NEW YORK - New York City Comptroller John Liu announced that an audit of the Department of Education’s (DOE) High School Progress reports raised questions about the usefulness of the reports in comparing the yearly progress of schools.

“It’s troubling that a system that is used to decide school closings leaves teachers and students confused about what they need to do to improve,” Comptroller Liu said.  “The Department of Education should not leave parents, educators or students in the dark when it’s deciding their fates.”

High School Progress Reports are a DOE accountability tool that assigns schools an annual grade of A through F.  The Report grades play a significant role in the DOE’s decisions to reward high performing schools, perhaps with added funds, and restructure or close low-performing schools.

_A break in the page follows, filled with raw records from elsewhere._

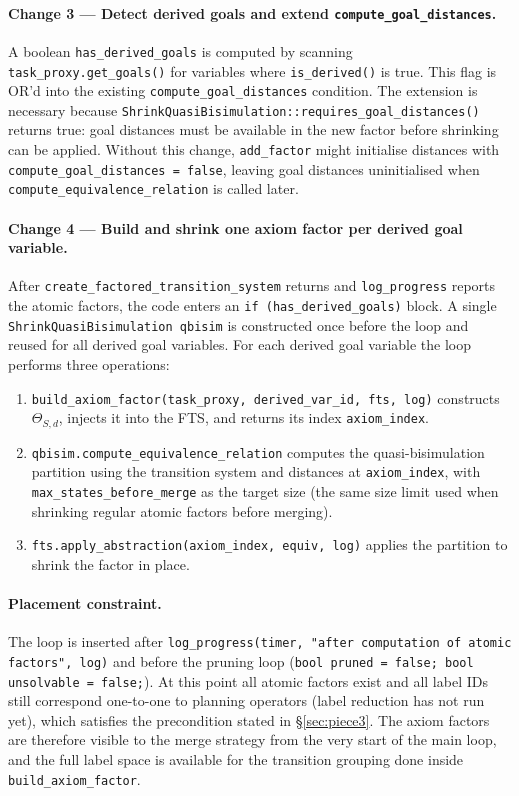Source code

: \documentclass[11pt,a4paper]{article}
\begin{document}
\paragraph{Change 3 — Detect derived goals and extend \texttt{compute\_goal\_distances}.}
A boolean \texttt{has\_derived\_goals} is computed by scanning
\texttt{task\_proxy.get\_goals()} for variables where \texttt{is\_derived()} is
true.  This flag is OR'd into the existing \texttt{compute\_goal\_distances}
condition.  The extension is necessary because
\texttt{ShrinkQuasiBisimulation::requires\_goal\_distances()} returns true:
goal distances must be available in the new factor before shrinking can be
applied.  Without this change, \texttt{add\_factor} might initialise distances
with \texttt{compute\_goal\_distances = false}, leaving goal distances
uninitialised when \texttt{compute\_equivalence\_relation} is called later.

\paragraph{Change 4 — Build and shrink one axiom factor per derived goal variable.}
After \texttt{create\_factored\_transition\_system} returns and
\texttt{log\_progress} reports the atomic factors, the code enters an
\texttt{if (has\_derived\_goals)} block.  A single
\texttt{ShrinkQuasiBisimulation qbisim} is constructed once before the loop
and reused for all derived goal variables.  For each derived goal variable the
loop performs three operations:

\begin{enumerate}
  \item \texttt{build\_axiom\_factor(task\_proxy, derived\_var\_id, fts, log)}
        constructs $\Theta_{S,d}$, injects it into the FTS, and returns its
        index \texttt{axiom\_index}.
  \item \texttt{qbisim.compute\_equivalence\_relation} computes the
        quasi-bisimulation partition using the transition system and distances
        at \texttt{axiom\_index}, with \texttt{max\_states\_before\_merge} as
        the target size (the same size limit used when shrinking regular atomic
        factors before merging).
  \item \texttt{fts.apply\_abstraction(axiom\_index, equiv, log)} applies the
        partition to shrink the factor in place.
\end{enumerate}

\paragraph{Placement constraint.}
The loop is inserted after
\texttt{log\_progress(timer, "after computation of atomic factors", log)}
and before the pruning loop (\texttt{bool pruned = false; bool unsolvable = false;}).
At this point all atomic factors exist and all label IDs still correspond
one-to-one to planning operators (label reduction has not run yet), which
satisfies the precondition stated in \S\ref{sec:piece3}.  The axiom factors
are therefore visible to the merge strategy from the very start of the main
loop, and the full label space is available for the transition grouping done
inside \texttt{build\_axiom\_factor}.
\end{document}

According to the audit, the DOE has revised the complex formula behind the grades every year.  The frequent changes the agency has made to its grading and other formulas — without determining the impact of those changes — makes it difficult, if not impossible, to get a true picture of a school’s progress by comparing its grade from one year to the next.  As a result, the High School Progress Reports paint an unreliable and confusing picture of a school’s progress or failure over time.  Auditors recorded complaints from schools that the DOE’s lack of consistency made it difficult to set goals for students.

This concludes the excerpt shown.